The Corner

The Susan B. Anthony List

 . . . has created a pro-life pledge.

Michele Bachmann, Newt Gingrich, Ron Paul, Tim Pawlenty, Rick Santorum have signed the pledge. Herman Cain and Mitt Romney have not signed it. 

Emily Buchanan, executive director there, tells me: “Our goal is for all candidates to sign the pledge. We are urging our grassroots to reach out to candidates who haven’t signed, asking them to do so. We do plan to promote pledge signers to primary voters and to our membership.” 

One former George H. W. Bush Justice Department official, unaffiliated with any GOP presidential-primary contender, raises the worry that the pledge as it currently reads could easily prove to be too far-reaching in its implications.
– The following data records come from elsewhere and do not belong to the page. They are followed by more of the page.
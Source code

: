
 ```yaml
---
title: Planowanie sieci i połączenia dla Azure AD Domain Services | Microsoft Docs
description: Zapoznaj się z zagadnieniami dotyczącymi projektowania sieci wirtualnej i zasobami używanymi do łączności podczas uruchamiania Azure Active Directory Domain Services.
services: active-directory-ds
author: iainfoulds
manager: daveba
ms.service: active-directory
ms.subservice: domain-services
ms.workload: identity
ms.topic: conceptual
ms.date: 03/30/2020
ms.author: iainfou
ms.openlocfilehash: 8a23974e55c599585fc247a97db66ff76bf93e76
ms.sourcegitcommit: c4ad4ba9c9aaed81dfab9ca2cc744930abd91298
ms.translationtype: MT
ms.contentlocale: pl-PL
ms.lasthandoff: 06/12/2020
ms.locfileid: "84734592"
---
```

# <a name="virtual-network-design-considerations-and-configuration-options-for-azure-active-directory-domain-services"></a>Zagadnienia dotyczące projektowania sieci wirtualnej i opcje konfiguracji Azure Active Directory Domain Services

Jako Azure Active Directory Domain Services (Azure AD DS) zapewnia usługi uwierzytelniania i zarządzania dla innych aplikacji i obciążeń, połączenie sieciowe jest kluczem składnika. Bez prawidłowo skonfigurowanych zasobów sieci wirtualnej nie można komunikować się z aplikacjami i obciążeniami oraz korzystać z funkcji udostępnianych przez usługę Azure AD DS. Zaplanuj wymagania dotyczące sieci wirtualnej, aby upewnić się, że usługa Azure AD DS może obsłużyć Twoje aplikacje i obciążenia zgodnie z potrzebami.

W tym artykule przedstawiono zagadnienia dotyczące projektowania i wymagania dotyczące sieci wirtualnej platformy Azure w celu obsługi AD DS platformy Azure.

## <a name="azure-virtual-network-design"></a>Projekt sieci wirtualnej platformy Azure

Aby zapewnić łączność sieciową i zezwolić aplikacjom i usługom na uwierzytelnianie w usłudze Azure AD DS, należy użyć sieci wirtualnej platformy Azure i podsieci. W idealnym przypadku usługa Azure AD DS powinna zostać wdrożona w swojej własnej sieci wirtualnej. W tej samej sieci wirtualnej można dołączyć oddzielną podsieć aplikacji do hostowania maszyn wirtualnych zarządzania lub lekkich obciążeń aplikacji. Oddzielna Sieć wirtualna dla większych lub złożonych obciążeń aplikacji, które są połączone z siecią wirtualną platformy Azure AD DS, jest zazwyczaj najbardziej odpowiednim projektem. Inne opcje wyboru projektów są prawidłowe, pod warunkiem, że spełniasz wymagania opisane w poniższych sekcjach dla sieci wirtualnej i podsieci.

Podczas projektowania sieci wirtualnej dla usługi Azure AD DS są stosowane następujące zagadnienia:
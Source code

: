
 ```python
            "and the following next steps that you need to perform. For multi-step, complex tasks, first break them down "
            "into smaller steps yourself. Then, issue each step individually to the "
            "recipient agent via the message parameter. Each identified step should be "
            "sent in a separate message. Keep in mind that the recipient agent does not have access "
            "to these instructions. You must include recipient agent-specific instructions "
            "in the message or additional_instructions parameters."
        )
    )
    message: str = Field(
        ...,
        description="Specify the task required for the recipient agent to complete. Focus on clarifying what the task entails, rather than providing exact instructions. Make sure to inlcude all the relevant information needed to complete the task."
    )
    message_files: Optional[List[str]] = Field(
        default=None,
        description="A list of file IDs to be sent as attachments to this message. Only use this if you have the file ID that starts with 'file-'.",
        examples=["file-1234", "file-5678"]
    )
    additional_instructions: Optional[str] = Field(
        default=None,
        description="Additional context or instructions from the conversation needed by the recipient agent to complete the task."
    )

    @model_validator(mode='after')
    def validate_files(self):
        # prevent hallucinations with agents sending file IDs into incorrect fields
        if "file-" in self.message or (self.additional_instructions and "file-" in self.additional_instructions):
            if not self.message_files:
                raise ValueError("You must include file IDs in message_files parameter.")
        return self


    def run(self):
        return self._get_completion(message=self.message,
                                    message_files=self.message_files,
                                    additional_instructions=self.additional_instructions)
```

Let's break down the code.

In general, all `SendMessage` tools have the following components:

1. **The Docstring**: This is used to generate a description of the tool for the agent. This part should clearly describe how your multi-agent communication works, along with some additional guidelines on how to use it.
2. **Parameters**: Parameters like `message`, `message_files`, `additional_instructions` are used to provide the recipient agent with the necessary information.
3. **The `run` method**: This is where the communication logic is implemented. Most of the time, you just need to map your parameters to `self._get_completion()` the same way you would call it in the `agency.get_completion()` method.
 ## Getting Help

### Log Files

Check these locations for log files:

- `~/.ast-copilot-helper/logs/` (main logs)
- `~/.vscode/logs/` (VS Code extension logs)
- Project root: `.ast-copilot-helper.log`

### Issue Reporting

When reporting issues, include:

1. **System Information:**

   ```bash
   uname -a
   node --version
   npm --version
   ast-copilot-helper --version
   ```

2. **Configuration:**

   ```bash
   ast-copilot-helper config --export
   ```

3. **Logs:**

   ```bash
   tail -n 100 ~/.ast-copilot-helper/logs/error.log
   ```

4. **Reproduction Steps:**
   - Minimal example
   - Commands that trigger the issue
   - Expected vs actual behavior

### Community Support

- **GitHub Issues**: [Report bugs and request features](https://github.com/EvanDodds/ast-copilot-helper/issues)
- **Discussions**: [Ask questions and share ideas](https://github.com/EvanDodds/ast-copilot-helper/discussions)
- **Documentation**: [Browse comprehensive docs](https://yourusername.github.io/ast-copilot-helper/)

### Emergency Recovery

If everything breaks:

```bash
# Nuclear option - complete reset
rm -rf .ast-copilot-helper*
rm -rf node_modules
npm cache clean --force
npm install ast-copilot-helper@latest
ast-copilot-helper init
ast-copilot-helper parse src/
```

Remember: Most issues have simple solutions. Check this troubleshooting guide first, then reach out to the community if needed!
Taken at its face, he worries, Medicare and Medicaid patients would not be able to use any hospitals that perform any type of abortion. 

Harvard Law professor and former ambassador to the Vatican, Mary Ann Glendon — who was in the 2008 campaign (until she resigned to become ambassador) and will again be co-chairing Lawyers for Romney in this election cycle — tells me that she believes it would have been “irresponsible” for the governor to have signed the “far too broad” pledge. 

Echoing the former Justice Department official’s concern, Glendon says: “You can’t defund all the hospitals in the country.” She adds: “I have no doubt about Mitt’s genuine commitment to life.”

“It does not trouble me at all that he has not signed this pledge. The pledge is asking him to do things he can’t responsibly do,” Glendon tells me.

I am an enthusiastic fan of the SBA List. But I might have taken a little more time to celebrate the seeming pro-life depth of the current field as displayed during Monday night’s debate. I also think that the candidates who have not signed it are fine — maybe even prudent — not to have done so.